▸ **Collected data**
+++

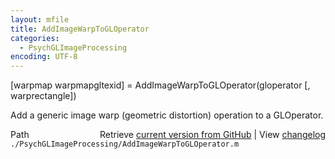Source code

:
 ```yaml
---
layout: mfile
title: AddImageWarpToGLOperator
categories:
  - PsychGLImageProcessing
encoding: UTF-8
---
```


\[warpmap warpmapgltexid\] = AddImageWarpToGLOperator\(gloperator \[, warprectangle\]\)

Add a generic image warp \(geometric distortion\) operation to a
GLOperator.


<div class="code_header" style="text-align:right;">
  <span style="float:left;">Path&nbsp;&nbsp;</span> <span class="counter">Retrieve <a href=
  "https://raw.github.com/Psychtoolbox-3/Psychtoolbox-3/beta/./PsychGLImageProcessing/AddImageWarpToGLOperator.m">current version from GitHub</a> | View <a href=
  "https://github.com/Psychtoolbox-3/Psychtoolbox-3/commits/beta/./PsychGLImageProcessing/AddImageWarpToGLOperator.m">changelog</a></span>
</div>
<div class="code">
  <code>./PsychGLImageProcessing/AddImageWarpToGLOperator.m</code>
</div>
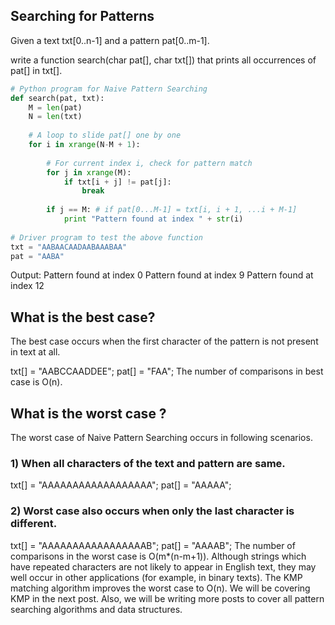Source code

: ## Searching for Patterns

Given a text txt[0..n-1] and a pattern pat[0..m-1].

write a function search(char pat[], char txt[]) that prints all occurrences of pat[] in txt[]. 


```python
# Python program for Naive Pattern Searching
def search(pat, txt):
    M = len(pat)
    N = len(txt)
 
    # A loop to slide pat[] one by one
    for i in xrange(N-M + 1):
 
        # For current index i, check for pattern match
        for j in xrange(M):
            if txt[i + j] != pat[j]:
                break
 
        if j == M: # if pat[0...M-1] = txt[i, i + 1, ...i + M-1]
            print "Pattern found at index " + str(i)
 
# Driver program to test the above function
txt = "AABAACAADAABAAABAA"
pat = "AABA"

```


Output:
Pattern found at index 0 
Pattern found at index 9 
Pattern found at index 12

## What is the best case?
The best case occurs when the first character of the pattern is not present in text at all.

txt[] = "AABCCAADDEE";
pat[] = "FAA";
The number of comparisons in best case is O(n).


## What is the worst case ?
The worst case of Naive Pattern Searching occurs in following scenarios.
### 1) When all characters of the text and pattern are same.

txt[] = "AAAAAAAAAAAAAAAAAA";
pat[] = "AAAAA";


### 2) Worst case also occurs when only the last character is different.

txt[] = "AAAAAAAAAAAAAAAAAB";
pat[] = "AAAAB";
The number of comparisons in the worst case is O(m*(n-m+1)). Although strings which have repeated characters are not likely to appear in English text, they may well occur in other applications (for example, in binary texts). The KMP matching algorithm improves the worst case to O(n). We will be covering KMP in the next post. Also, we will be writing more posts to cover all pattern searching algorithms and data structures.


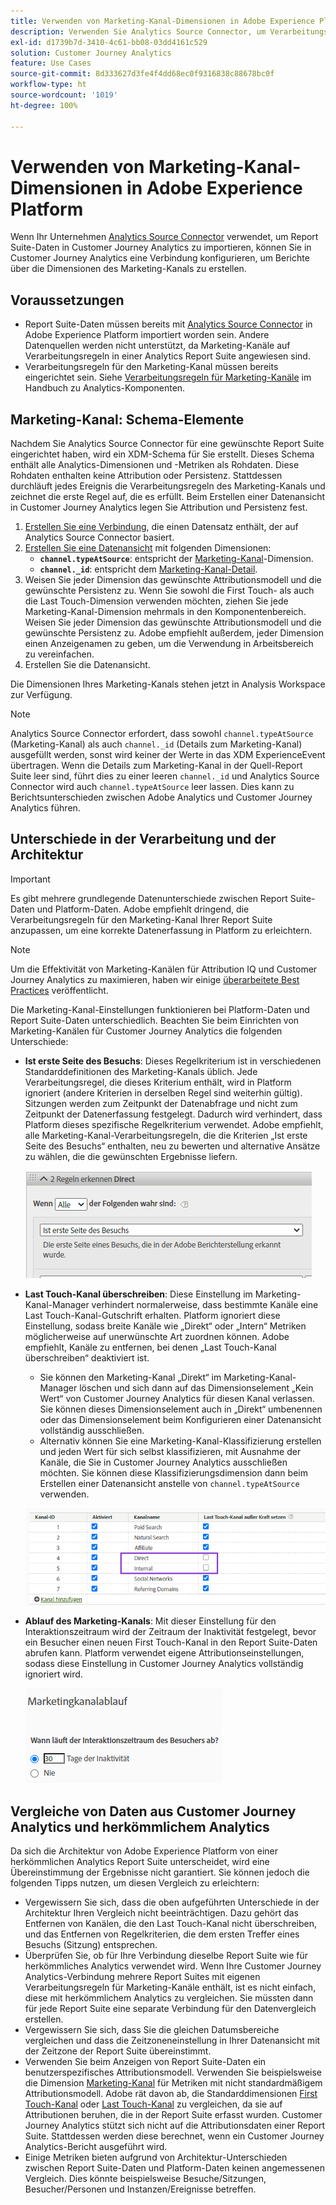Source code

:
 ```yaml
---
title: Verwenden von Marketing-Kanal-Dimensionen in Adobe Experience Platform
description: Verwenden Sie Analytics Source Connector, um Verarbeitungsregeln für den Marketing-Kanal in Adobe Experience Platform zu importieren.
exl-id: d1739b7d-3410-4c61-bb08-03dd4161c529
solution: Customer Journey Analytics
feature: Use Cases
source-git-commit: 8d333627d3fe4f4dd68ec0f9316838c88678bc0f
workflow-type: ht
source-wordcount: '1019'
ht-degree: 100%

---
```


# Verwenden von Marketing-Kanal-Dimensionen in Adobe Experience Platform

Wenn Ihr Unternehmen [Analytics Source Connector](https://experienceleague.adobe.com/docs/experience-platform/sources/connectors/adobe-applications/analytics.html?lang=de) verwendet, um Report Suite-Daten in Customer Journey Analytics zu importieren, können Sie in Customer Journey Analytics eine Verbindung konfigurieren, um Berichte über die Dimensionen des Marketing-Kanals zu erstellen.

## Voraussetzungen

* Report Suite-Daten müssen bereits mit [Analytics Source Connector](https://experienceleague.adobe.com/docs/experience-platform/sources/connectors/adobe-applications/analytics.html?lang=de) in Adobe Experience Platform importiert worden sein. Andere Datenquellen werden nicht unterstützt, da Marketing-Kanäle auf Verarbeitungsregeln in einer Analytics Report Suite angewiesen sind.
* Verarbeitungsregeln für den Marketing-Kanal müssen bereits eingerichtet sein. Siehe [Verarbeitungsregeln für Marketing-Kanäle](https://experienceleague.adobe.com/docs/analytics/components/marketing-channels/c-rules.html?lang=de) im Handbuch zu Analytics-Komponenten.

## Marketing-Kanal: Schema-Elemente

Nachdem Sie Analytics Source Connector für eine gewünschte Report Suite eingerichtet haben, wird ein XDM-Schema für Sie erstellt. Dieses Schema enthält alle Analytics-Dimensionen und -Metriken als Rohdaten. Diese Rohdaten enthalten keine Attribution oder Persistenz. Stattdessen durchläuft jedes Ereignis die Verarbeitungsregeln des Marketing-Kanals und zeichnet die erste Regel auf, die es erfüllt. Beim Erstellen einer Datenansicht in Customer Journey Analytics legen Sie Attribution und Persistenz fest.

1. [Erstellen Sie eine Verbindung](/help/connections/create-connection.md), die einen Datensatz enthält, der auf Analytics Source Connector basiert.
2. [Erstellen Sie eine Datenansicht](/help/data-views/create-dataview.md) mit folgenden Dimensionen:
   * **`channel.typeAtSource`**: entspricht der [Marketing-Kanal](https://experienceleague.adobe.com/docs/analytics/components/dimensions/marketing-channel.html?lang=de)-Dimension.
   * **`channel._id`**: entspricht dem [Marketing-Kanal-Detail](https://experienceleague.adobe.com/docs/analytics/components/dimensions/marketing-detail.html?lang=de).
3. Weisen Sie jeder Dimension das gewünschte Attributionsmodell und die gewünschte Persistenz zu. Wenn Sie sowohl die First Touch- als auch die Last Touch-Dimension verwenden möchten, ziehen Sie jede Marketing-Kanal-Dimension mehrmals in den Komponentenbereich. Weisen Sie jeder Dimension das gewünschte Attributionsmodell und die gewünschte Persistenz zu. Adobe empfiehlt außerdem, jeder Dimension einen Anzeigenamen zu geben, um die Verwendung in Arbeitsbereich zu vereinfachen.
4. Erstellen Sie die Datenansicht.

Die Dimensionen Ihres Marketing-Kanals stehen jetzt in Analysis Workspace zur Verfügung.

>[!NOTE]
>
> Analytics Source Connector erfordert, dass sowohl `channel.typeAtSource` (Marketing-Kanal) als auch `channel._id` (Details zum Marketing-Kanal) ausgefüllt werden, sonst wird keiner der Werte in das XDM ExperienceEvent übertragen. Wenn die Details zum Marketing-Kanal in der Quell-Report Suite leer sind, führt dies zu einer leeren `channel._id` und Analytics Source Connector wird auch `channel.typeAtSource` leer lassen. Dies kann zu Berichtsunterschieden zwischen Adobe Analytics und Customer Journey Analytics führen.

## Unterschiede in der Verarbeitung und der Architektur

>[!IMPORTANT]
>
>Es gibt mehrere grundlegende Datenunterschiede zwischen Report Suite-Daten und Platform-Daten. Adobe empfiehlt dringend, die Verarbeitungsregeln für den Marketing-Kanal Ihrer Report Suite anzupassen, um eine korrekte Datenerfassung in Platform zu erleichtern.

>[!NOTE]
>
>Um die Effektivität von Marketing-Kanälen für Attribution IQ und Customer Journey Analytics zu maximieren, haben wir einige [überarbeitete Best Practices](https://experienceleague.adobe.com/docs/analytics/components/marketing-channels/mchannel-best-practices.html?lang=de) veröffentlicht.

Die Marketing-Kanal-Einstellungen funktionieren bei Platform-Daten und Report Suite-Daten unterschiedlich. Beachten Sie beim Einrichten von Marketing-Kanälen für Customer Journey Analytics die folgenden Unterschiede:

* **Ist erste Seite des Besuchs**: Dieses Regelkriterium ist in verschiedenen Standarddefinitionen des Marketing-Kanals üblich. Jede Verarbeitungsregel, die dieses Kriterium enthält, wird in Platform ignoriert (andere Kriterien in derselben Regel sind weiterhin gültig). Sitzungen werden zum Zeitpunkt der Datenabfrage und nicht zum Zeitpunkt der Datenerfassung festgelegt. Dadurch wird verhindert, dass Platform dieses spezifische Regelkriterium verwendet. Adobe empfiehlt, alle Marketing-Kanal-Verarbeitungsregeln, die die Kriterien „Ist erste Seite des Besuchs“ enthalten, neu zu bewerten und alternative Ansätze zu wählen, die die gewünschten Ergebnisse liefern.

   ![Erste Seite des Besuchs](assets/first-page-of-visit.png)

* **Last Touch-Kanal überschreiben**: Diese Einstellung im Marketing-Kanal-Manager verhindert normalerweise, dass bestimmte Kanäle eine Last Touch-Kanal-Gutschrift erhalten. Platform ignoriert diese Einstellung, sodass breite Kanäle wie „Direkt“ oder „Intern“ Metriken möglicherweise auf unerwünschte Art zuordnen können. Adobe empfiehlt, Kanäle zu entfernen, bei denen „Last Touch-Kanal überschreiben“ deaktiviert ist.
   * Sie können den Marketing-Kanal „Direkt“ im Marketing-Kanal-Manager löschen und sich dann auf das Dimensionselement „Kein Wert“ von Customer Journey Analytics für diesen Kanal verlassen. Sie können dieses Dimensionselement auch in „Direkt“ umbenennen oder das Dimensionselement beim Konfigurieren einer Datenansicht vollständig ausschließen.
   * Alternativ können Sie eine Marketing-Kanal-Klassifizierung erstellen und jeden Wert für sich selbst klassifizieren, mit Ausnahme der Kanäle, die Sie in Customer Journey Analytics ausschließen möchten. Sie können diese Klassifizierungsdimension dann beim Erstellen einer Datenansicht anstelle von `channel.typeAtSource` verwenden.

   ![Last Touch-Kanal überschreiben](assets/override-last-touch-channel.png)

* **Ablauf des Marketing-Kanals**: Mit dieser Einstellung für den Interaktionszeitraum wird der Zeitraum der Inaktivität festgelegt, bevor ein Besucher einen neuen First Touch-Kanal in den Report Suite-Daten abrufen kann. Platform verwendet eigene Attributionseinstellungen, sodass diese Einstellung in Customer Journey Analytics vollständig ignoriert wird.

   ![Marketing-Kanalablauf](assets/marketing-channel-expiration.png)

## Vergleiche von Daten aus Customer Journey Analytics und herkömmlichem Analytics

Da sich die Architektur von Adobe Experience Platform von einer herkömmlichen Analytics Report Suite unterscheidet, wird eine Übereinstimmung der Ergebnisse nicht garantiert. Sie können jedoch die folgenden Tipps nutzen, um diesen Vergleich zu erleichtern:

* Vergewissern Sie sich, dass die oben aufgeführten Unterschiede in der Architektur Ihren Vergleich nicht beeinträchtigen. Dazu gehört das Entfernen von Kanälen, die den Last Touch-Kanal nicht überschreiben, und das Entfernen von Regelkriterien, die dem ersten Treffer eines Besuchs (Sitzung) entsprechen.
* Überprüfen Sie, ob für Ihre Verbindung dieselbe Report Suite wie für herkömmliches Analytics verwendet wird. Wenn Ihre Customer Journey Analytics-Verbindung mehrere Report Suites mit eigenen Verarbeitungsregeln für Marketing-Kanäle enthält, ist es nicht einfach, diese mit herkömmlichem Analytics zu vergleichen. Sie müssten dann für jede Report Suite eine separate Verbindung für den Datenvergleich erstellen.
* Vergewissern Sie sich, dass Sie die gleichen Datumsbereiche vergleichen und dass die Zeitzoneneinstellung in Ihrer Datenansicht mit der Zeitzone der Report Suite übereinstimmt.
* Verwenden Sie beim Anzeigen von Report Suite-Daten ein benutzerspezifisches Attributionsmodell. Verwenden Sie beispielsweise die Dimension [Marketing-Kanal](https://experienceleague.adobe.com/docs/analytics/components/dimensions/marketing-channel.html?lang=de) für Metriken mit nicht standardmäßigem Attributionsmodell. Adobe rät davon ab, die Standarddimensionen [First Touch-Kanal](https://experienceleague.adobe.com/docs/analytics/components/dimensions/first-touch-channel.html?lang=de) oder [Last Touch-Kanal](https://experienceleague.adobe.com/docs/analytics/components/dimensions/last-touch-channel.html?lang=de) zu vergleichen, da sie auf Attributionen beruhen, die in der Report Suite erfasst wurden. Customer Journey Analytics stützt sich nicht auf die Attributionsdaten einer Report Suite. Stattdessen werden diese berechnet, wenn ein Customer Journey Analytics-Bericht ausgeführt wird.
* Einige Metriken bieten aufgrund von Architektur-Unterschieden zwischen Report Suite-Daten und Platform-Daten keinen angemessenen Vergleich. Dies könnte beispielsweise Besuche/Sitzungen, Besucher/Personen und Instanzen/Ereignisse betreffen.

+++

▸ **PROBLEM REQUIREMENTS**
Look above for the line with "Platform zu erleichtern." and the line with "Die Marketing-Kanal-Einstellungen funktionieren". Write out those two lines and all the lines between them, exactly, and no others.

▸ **YOUR SOLUTION**
>Es gibt mehrere grundlegende Datenunterschiede zwischen Report Suite-Daten und Platform-Daten. Adobe empfiehlt dringend, die Verarbeitungsregeln für den Marketing-Kanal Ihrer Report Suite anzupassen, um eine korrekte Datenerfassung in Platform zu erleichtern.

>[!NOTE]
>
>Um die Effektivität von Marketing-Kanälen für Attribution IQ und Customer Journey Analytics zu maximieren, haben wir einige [überarbeitete Best Practices](https://experienceleague.adobe.com/docs/analytics/components/marketing-channels/mchannel-best-practices.html?lang=de) veröffentlicht.

Die Marketing-Kanal-Einstellungen funktionieren bei Platform-Daten und Report Suite-Daten unterschiedlich. Beachten Sie beim Einrichten von Marketing-Kanälen für Customer Journey Analytics die folgenden Unterschiede:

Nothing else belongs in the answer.